TASK TO CARRY OUT ▸ Should pictures appear among the records, leave them out, and copy exactly only the lines from the first through the one with "A = Matrix([[1, 2, 3], [4, 5, 6], [-1, 0, 2]])", inclusive.

(Excerpts from a dataset)
= = = = = = =

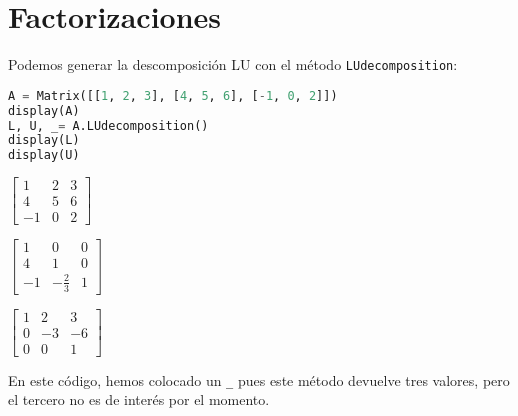 \documentclass[a4,11pt]{aleph-notas}
\begin{document}
\section{Factorizaciones}

Podemos generar la descomposición LU con el método \texttt{LUdecomposition}:
\begin{pycodigo}
    \begin{ipynbcodigo}\begin{lstlisting}[language=Python]
A = Matrix([[1, 2, 3], [4, 5, 6], [-1, 0, 2]])
display(A)
L, U, _= A.LUdecomposition()
display(L)
display(U)
    \end{lstlisting}\end{ipynbcodigo}
    \begin{ipynbsalida}[2mm]
    $\displaystyle \left[\begin{matrix}1 & 2 & 3\\4 & 5 & 6\\-1 & 0 & 2\end{matrix}\right]$

    
    $\displaystyle \left[\begin{matrix}1 & 0 & 0\\4 & 1 & 0\\-1 & - \frac{2}{3} & 1\end{matrix}\right]$

    
    $\displaystyle \left[\begin{matrix}1 & 2 & 3\\0 & -3 & -6\\0 & 0 & 1\end{matrix}\right]$
    \end{ipynbsalida}
\end{pycodigo}

En este código, hemos colocado un \texttt{\_} pues este método devuelve tres valores, pero el tercero no es de interés por el momento.
\end{document}
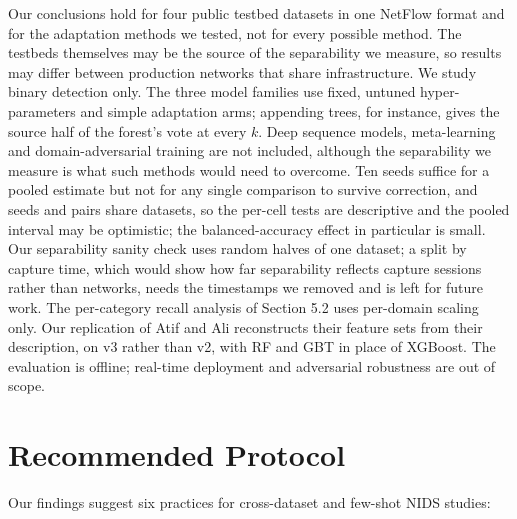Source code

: \documentclass[11pt]{article}
\begin{document}
Our conclusions hold for four public testbed datasets in one NetFlow format and for the adaptation methods we tested, not for every possible method. The testbeds themselves may be the source of the separability we measure, so results may differ between production networks that share infrastructure. We study binary detection only. The three model families use fixed, untuned hyper-parameters and simple adaptation arms; appending trees, for instance, gives the source half of the forest's vote at every $k$. Deep sequence models, meta-learning and domain-adversarial training are not included, although the separability we measure is what such methods would need to overcome. Ten seeds suffice for a pooled estimate but not for any single comparison to survive correction, and seeds and pairs share datasets, so the per-cell tests are descriptive and the pooled interval may be optimistic; the balanced-accuracy effect in particular is small. Our separability sanity check uses random halves of one dataset; a split by capture time, which would show how far separability reflects capture sessions rather than networks, needs the timestamps we removed and is left for future work. The per-category recall analysis of Section 5.2 uses per-domain scaling only. Our replication of Atif and Ali reconstructs their feature sets from their description, on v3 rather than v2, with RF and GBT in place of XGBoost. The evaluation is offline; real-time deployment and adversarial robustness are out of scope.

\section{Recommended Protocol}

Our findings suggest six practices for cross-dataset and few-shot NIDS studies:
\end{document}
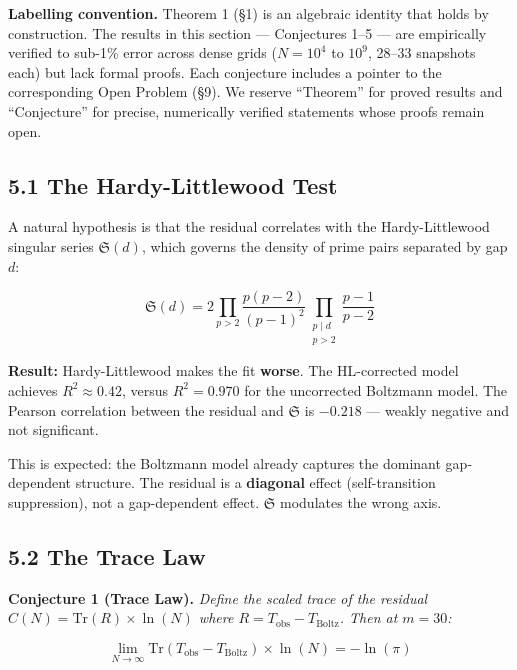 \documentclass[
  11pt,
]{article}
\numberwithin{equation}{section}
\begin{document}
\textbf{Labelling convention.} Theorem 1 (§1) is an algebraic identity
that holds by construction. The results in this section --- Conjectures
1--5 --- are empirically verified to sub-1\% error across dense grids
(\(N = 10^4\) to \(10^9\), 28--33 snapshots each) but lack formal
proofs. Each conjecture includes a pointer to the corresponding Open
Problem (§9). We reserve ``Theorem'' for proved results and
``Conjecture'' for precise, numerically verified statements whose proofs
remain open.

\subsection{5.1 The Hardy-Littlewood
Test}\label{the-hardy-littlewood-test}

A natural hypothesis is that the residual correlates with the
Hardy-Littlewood singular series \(\mathfrak{S}(d)\), which governs the
density of prime pairs separated by gap \(d\):

\begin{equation}\mathfrak{S}(d) = 2 \prod_{p > 2} \frac{p(p-2)}{(p-1)^2} \prod_{\substack{p \mid d \\ p > 2}} \frac{p-1}{p-2}\end{equation}

\textbf{Result:} Hardy-Littlewood makes the fit \textbf{worse}. The
HL-corrected model achieves \(R^2 \approx 0.42\), versus \(R^2 = 0.970\)
for the uncorrected Boltzmann model. The Pearson correlation between the
residual and \(\mathfrak{S}\) is \(-0.218\) --- weakly negative and not
significant.

This is expected: the Boltzmann model already captures the dominant
gap-dependent structure. The residual is a \textbf{diagonal} effect
(self-transition suppression), not a gap-dependent effect.
\(\mathfrak{S}\) modulates the wrong axis.

\subsection{5.2 The Trace Law}\label{the-trace-law}

\textbf{Conjecture 1 (Trace Law).} \emph{Define the scaled trace of the
residual \(C(N) = \text{Tr}(R) \times \ln(N)\) where
\(R = T_{\text{obs}} - T_{\text{Boltz}}\). Then at \(m = 30\):}

\begin{equation}\boxed{\lim_{N \to \infty} \text{Tr}(T_{\text{obs}} - T_{\text{Boltz}}) \times \ln(N) = -\ln(\pi)}\end{equation}
\end{document}
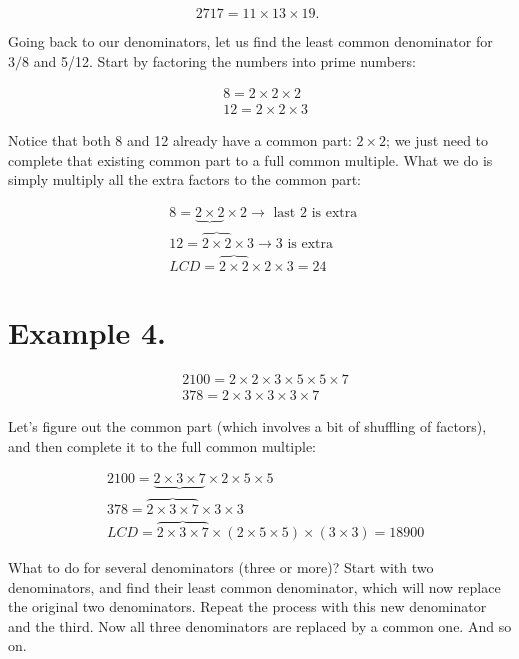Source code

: \documentclass{ximera}
\begin{document}
$$2717=11 \times 13 \times 19 \text {. }$$

Going back to our denominators, let us find the least common denominator for $3 / 8$ and 5/12. Start by factoring the numbers into prime numbers:

$$\begin{aligned}
& 8=2 \times 2 \times 2 \\
& 12=2 \times 2 \times 3
\end{aligned}$$

Notice that both 8 and 12 already have a common part: $2 \times 2$; we just need to complete that existing common part to a full common multiple. What we do is simply multiply all the extra factors to the common part:

$$\begin{aligned}
& 8=\underbrace{2 \times 2} \times 2 \rightarrow \text { last } 2 \text { is extra } \\
& 12=\overbrace{2 \times 2} \times 3 \rightarrow 3 \text { is extra } \\
& L C D=\overbrace{2 \times 2} \times 2 \times 3=24
\end{aligned}$$

\section*{Example 4.}
$$\begin{aligned}
& 2100=2 \times 2 \times 3 \times 5 \times 5 \times 7 \\
& 378=2 \times 3 \times 3 \times 3 \times 7
\end{aligned}$$

Let's figure out the common part (which involves a bit of shuffling of factors), and then complete it to the full common multiple:

$$\begin{aligned}
& 2100=\underbrace{2 \times 3 \times 7} \times 2 \times 5 \times 5 \\
& 378=\overbrace{2 \times 3 \times 7} \times 3 \times 3 \\
& L C D=\overbrace{2 \times 3 \times 7} \times(2 \times 5 \times 5) \times(3 \times 3)=18900
\end{aligned}$$

What to do for several denominators (three or more)? Start with two denominators, and find their least common denominator, which will now replace the original two denominators. Repeat the process with this new denominator and the third. Now all three denominators are replaced by a common one. And so on.
\end{document}
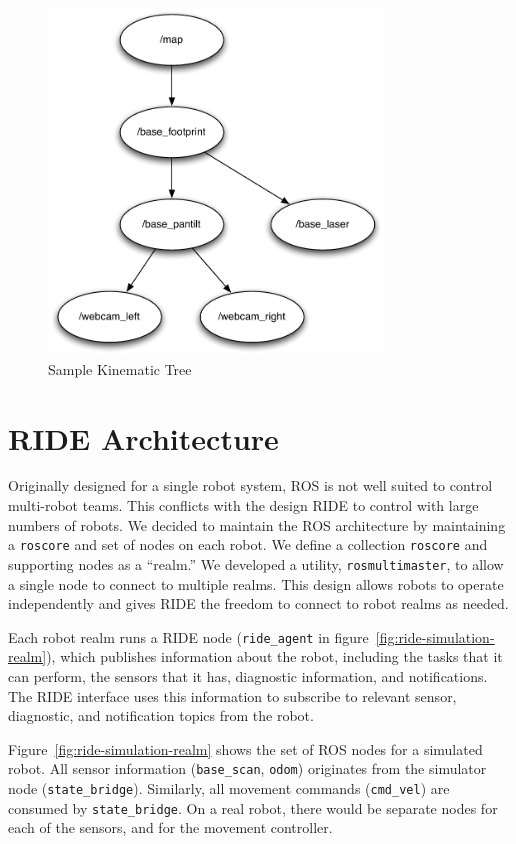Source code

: \begin{figure}[ht]
\begin{center}
\includegraphics[width=3.5in]{images/tf-example.pdf}
\caption{Sample Kinematic Tree\label{fig:tf-example}}
\end{center}
\end{figure}

\section{RIDE Architecture}
\label{sec:ride_code}
Originally designed for a single robot system, ROS is not well suited to control multi-robot teams. This conflicts with the design RIDE to control with large numbers of robots. We decided to maintain the ROS architecture by maintaining a \verb!roscore! and set of nodes on each robot. We define a collection \verb!roscore! and supporting nodes as a ``realm.'' We developed a utility, \verb!rosmultimaster!, to allow a single node to connect to multiple realms. This design allows robots to operate independently and gives RIDE the freedom to connect to robot realms as needed.

Each robot realm runs a RIDE node (\verb!ride_agent! in figure~\ref{fig:ride-simulation-realm}), which publishes information about the robot, including the tasks that it can perform, the sensors that it has, diagnostic information, and notifications. The RIDE interface uses this information to subscribe to relevant sensor, diagnostic, and notification topics from the robot.

Figure~\ref{fig:ride-simulation-realm} shows the set of ROS nodes for a simulated robot. All sensor information (\verb!base_scan!, \verb!odom!) originates from the simulator node (\verb!state_bridge!). Similarly, all movement commands (\verb!cmd_vel!) are consumed by \verb!state_bridge!. On a real robot, there would be separate nodes for each of the sensors, and for the movement controller.

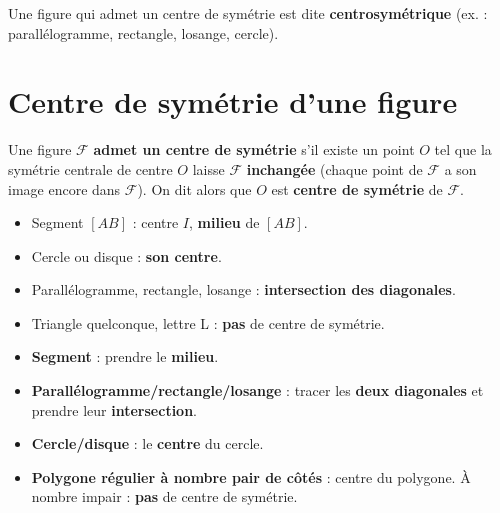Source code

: \begin{remarkbox}
Une figure qui admet un centre de sym\'etrie est dite \textbf{centrosym\'etrique} (ex. : parall\'elogramme, rectangle, losange, cercle).
\end{remarkbox}

\section{Centre de symétrie d'une figure}

\begin{definitionbox}
Une figure $\mathcal F$ \textbf{admet un centre de symétrie} s'il existe un point $O$ tel que la symétrie centrale de centre $O$ laisse $\mathcal F$ \textbf{inchangée} (chaque point de $\mathcal F$ a son image encore dans $\mathcal F$). On dit alors que $O$ est \textbf{centre de symétrie} de $\mathcal F$.
\end{definitionbox}

\begin{examplebox}
\begin{itemize}
  \item Segment $[AB]$ : centre $I$, \textbf{milieu} de $[AB]$.
  \item Cercle ou disque : \textbf{son centre}.
  \item Parallélogramme, rectangle, losange : \textbf{intersection des diagonales}.
  \item Triangle quelconque, lettre \og L\fg{} : \textbf{pas} de centre de symétrie.
\end{itemize}

\begin{center}
\end{center}
\end{examplebox}

\begin{methodebox}
\begin{itemize}
  \item \textbf{Segment} : prendre le \textbf{milieu}.
  \item \textbf{Parallélogramme/rectangle/losange} : tracer les \textbf{deux diagonales} et prendre leur \textbf{intersection}.
  \item \textbf{Cercle/disque} : le \textbf{centre} du cercle.
  \item \textbf{Polygone régulier à nombre pair de côtés} : centre du polygone. À nombre impair : \textbf{pas} de centre de symétrie.
\end{itemize}
\end{methodebox}

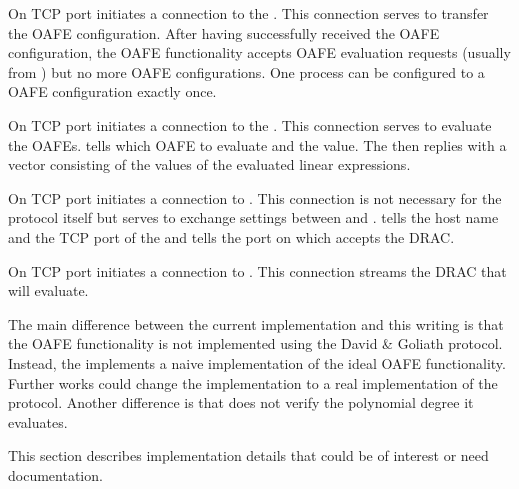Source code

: 
On TCP port  \JWpOne{} initiates a connection to the \JWtoken{}.
This connection serves to transfer the OAFE configuration. After having
successfully received the OAFE configuration, the OAFE functionality accepts
OAFE evaluation requests (usually from \JWpTwo{}) but no more OAFE
configurations. One \JWtoken{} process can be configured to a OAFE configuration
exactly once.



On TCP port  \JWpTwo{} initiates a connection to the \JWtoken{}.
This connection serves to evaluate the OAFEs. \JWpTwo{} tells which
OAFE to evaluate and the value. The \JWtoken{} then replies with a vector
consisting of the values of the evaluated linear expressions.



On TCP port  \JWpTwo{} initiates a connection to \JWpOne{}. This
connection is not necessary for the protocol itself but serves to exchange
settings between \JWpOne{} and \JWpTwo{}. \JWpOne{} tells \JWpTwo{} the host
name and the TCP port of the \JWtoken{} and \JWpTwo{} tells \JWpOne{} the port
on which \JWpTwo{} accepts the DRAC.



On TCP port  \JWpOne{} initiates a connection to \JWpTwo{}. This
connection streams the DRAC that \JWpTwo{} will evaluate.


%
%
\label{sec:implementation-differences}

The main difference between the current implementation and this writing is that
the OAFE functionality is not implemented using the David \& Goliath
\cite{davidgoliath} protocol. Instead, the \JWBtoken{} implements a naive
implementation of the ideal OAFE functionality. Further works could change the
implementation to a real implementation of the protocol. Another difference is
that \JWpTwo{} does not verify the polynomial degree it evaluates.


%
%
\label{sec:implementation-details}

This section describes implementation details that could be of interest or
need documentation.

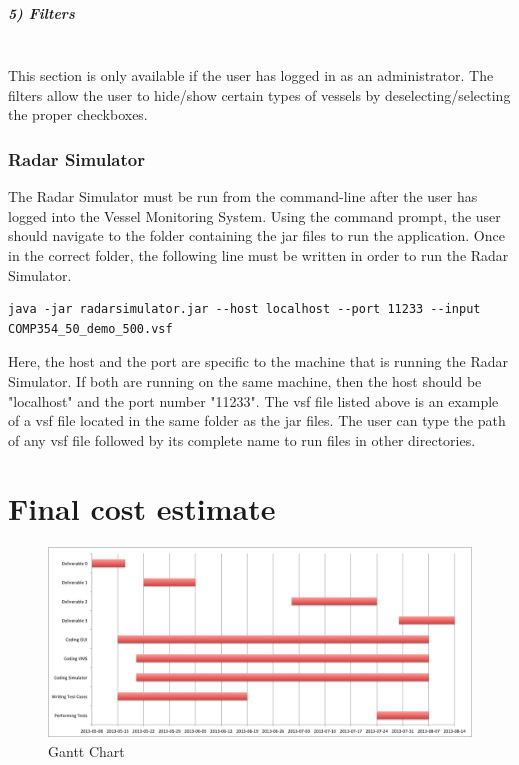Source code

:\documentclass{article}
\begin{document}
\subparagraph{5) Filters \\ \\}
This section is only available if the user has logged in as an administrator. The filters allow the user to hide/show certain types of vessels by deselecting/selecting the proper checkboxes.\\

\subsubsection{Radar Simulator}
The Radar Simulator must be run from the command-line after the user has logged into the Vessel Monitoring System. Using the command prompt, the user should navigate to the folder containing the jar files to run the application. Once in the correct folder, the following line must be written in order to run the Radar Simulator.

\begin{verbatim}
java -jar radarsimulator.jar --host localhost --port 11233 --input COMP354_50_demo_500.vsf
\end{verbatim}

Here, the host and the port are specific to the machine that is running the Radar Simulator. If both are running on the same machine, then the host should be "localhost" and the port number "11233". The vsf file listed above is an example of a vsf file located in the same folder as the jar files. The user can type the path of any vsf file followed by its complete name to run files in other directories.

\break

{\color{royalbluedark}\section{Final cost estimate}} %


\begin{figure}[!htb]
\caption{Gantt Chart}
\centering
\includegraphics[scale=0.55]{charts/GanttChart.png}
\end{figure}
\end{document}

= = = = = = =

ANSWER AREA ▸
 \documentclass[a4,11pt]{aleph-notas}
\begin{document}
\section{Factorizaciones}

Podemos generar la descomposición LU con el método \texttt{LUdecomposition}:
\begin{pycodigo}
    \begin{ipynbcodigo}\begin{lstlisting}[language=Python]
A = Matrix([[1, 2, 3], [4, 5, 6], [-1, 0, 2]])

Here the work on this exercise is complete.